Environnement/territoire

«Si ces commerces périphériques venaient à disparaître, le risque de se retrouver dans des déserts commerciaux serait alors assez important»

À l’échelle du pays, 2021 sera une année record avec bientôt 4.000 supermarchés, soit autant qu’aux Pays-Bas. Cette évolution touche toutes les chaînes, alors que le marché est saturé depuis des années. Un développement sans fin qui a des conséquences sur l’environnement, la mobilité et les conditions de travail. On fait le point avec Jacques Teller, professeur d’urbanisme et d’aménagement du territoire à l’Université de Liège.

28-03-2021

Alter Échos: 4.000 supermarchés en Belgique, un chiffre record. Comment peut-on expliquer selon vous cet essor sans fin des commerces alimentaires?

Jacques Teller: Le secteur du commerce poursuit sa restructuration en Belgique, avec une augmentation globale de la superficie commerciale et une diminution du nombre de points de vente.

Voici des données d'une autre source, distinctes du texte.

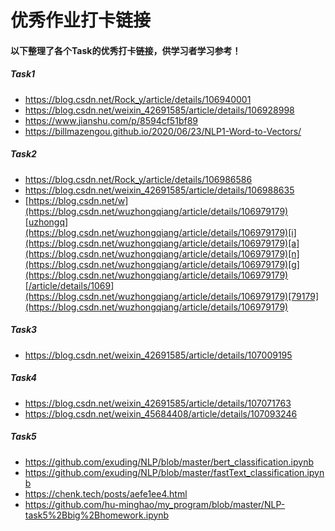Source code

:# **优秀作业打卡链接**

#### 以下整理了各个Task的优秀打卡链接，供学习者学习参考！

##### Task1

- [ https://blog.csdn.net/Rock_y/article/details/106940001 ](https://blog.csdn.net/Rock_y/article/details/106940001)
-  https://blog.csdn.net/weixin_42691585/article/details/106928998 
-  [https://](https://www.jianshu.com/p/8594cf51bf89)[www](https://www.jianshu.com/p/8594cf51bf89)[.](https://www.jianshu.com/p/8594cf51bf89)[jia](https://www.jianshu.com/p/8594cf51bf89)[n](https://www.jianshu.com/p/8594cf51bf89)[shu](https://www.jianshu.com/p/8594cf51bf89)[.](https://www.jianshu.com/p/8594cf51bf89)[com](https://www.jianshu.com/p/8594cf51bf89)[/](https://www.jianshu.com/p/8594cf51bf89)[p/](https://www.jianshu.com/p/8594cf51bf89)[85](https://www.jianshu.com/p/8594cf51bf89)[94](https://www.jianshu.com/p/8594cf51bf89)[c](https://www.jianshu.com/p/8594cf51bf89)[f5](https://www.jianshu.com/p/8594cf51bf89)[1](https://www.jianshu.com/p/8594cf51bf89)[bf](https://www.jianshu.com/p/8594cf51bf89)[89](https://www.jianshu.com/p/8594cf51bf89) 
-  https://billmazengou.github.io/2020/06/23/NLP1-Word-to-Vectors/ 

##### Task2

-  https://blog.csdn.net/Rock_y/article/details/106986586 
-  https://blog.csdn.net/weixin_42691585/article/details/106988635 
-  [https://blog.csdn.net/w](https://blog.csdn.net/wuzhongqiang/article/details/106979179)[uzhongq](https://blog.csdn.net/wuzhongqiang/article/details/106979179)[i](https://blog.csdn.net/wuzhongqiang/article/details/106979179)[a](https://blog.csdn.net/wuzhongqiang/article/details/106979179)[n](https://blog.csdn.net/wuzhongqiang/article/details/106979179)[g](https://blog.csdn.net/wuzhongqiang/article/details/106979179)[/article/details/1069](https://blog.csdn.net/wuzhongqiang/article/details/106979179)[79179](https://blog.csdn.net/wuzhongqiang/article/details/106979179) 

##### Task3

- https://blog.csdn.net/weixin_42691585/article/details/107009195

##### Task4

-  https://blog.csdn.net/weixin_42691585/article/details/107071763 
-  https://blog.csdn.net/weixin_45684408/article/details/107093246 

##### Task5

- https://github.com/exuding/NLP/blob/master/bert_classification.ipynb
- https://github.com/exuding/NLP/blob/master/fastText_classification.ipynb
- https://chenk.tech/posts/aefe1ee4.html
- https://github.com/hu-minghao/my_program/blob/master/NLP-task5%2Bbig%2Bhomework.ipynb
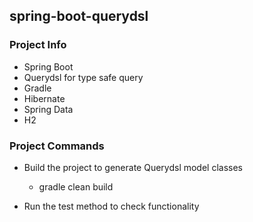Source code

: ## spring-boot-querydsl


### Project Info

- Spring Boot
- Querydsl for type safe query
- Gradle
- Hibernate
- Spring Data
- H2

### Project Commands

- Build the project to generate Querydsl model classes
        
    - gradle clean build
    
- Run the test method to check functionality

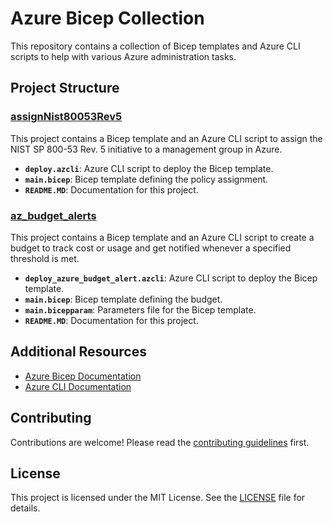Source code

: # Azure Bicep Collection

This repository contains a collection of Bicep templates and Azure CLI scripts to help with various Azure administration tasks.

## Project Structure

### [assignNist80053Rev5](assignNist80053Rev5/README.MD)

This project contains a Bicep template and an Azure CLI script to assign the NIST SP 800-53 Rev. 5 initiative to a management group in Azure.

- **`deploy.azcli`**: Azure CLI script to deploy the Bicep template.
- **`main.bicep`**: Bicep template defining the policy assignment.
- **`README.MD`**: Documentation for this project.

### [az_budget_alerts](az_budget_alerts/README.MD)

This project contains a Bicep template and an Azure CLI script to create a budget to track cost or usage and get notified whenever a specified threshold is met.

- **`deploy_azure_budget_alert.azcli`**: Azure CLI script to deploy the Bicep template.
- **`main.bicep`**: Bicep template defining the budget.
- **`main.bicepparam`**: Parameters file for the Bicep template.
- **`README.MD`**: Documentation for this project.

## Additional Resources

- [Azure Bicep Documentation](https://docs.microsoft.com/azure/azure-resource-manager/bicep/)
- [Azure CLI Documentation](https://docs.microsoft.com/cli/azure/)

## Contributing

Contributions are welcome! Please read the [contributing guidelines](CONTRIBUTING.md) first.

## License

This project is licensed under the MIT License. See the [LICENSE](LICENSE) file for details.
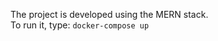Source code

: The project is developed using the MERN stack.
<br />
To run it, type:
<code>docker-compose up</code>

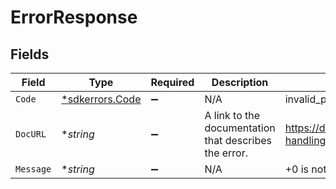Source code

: # ErrorResponse


## Fields

| Field                                                          | Type                                                           | Required                                                       | Description                                                    | Example                                                        |
| -------------------------------------------------------------- | -------------------------------------------------------------- | -------------------------------------------------------------- | -------------------------------------------------------------- | -------------------------------------------------------------- |
| `Code`                                                         | [*sdkerrors.Code](../../models/sdkerrors/code.md)              | :heavy_minus_sign:                                             | N/A                                                            | invalid_phone_number                                           |
| `DocURL`                                                       | **string*                                                      | :heavy_minus_sign:                                             | A link to the documentation that describes the error.          | https://docs.ding.live/api/error-handling#invalid_phone_number |
| `Message`                                                      | **string*                                                      | :heavy_minus_sign:                                             | N/A                                                            | +0 is not a valid phone number                                 |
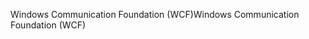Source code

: <span data-ttu-id="c7a38-101">Windows Communication Foundation (WCF)</span><span class="sxs-lookup"><span data-stu-id="c7a38-101">Windows Communication Foundation (WCF)</span></span>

Cette tendance s’est poursuivie ces dix dernières années, même si la progression de la superficie totale des points de vente tend quelque peu à s’essouffler au cours de ces dernières années. Cette restructuration s’observe aussi bien dans le secteur de l’alimentation, que de l’équipement de la personne (vêtements, sport, chaussures) et de la maison avec, dans ces deux derniers cas, une diminution drastique du nombre, mais aussi de la superficie des points de vente indépendants.

AÉ: En outre, l’augmentation globale de la superficie commerciale n’est pas liée à une augmentation du pouvoir d’achat…

JT: Le chiffre d’affaires par habitant du secteur commercial ne cesse de diminuer depuis dix ans. Le maintien du chiffre d’affaires global ne tient qu’à l’évolution positive de la démographie. Dans la mesure où la superficie globale de vente augmente, le chiffre d’affaires par m2 est lui aussi en baisse. La croissance dans le secteur du commerce est un jeu à somme nulle. Elle se fait essentiellement au détriment du commerce indépendant et, plus spécifiquement, du commerce de proximité. Elle se traduit par la multiplication de cellules vides et la reconversion progressive d’une partie du parc de l’immobilier commercial vers d’autres fonctions, bien souvent du logement, mais trop souvent de manière précaire.

AÉ: Et tout cela dans un contexte où se développe le commerce en ligne…

JT: En effet. L’ensemble du secteur du commerce est aujourd’hui soumis à cette nouvelle restructuration, suite à l’émergence du commerce en ligne, mais aussi à l’évolution des comportements d’achat. Le commerce indépendant, face à une internationalisation croissante du secteur, éprouve de grosses difficultés à adapter son offre pour proposer des solutions hybrides, combinant vente physique et vente en ligne. Le commerce intégré résiste globalement mieux lorsqu’il n’est pas en concurrence avec des pure-players (comme dans le secteur de la musique ou du livre) et qu’il a réalisé les investissements requis pour proposer une offre hybride, ce qui est plus rentable à l’échelle d’un groupe que d’un commerçant individuel.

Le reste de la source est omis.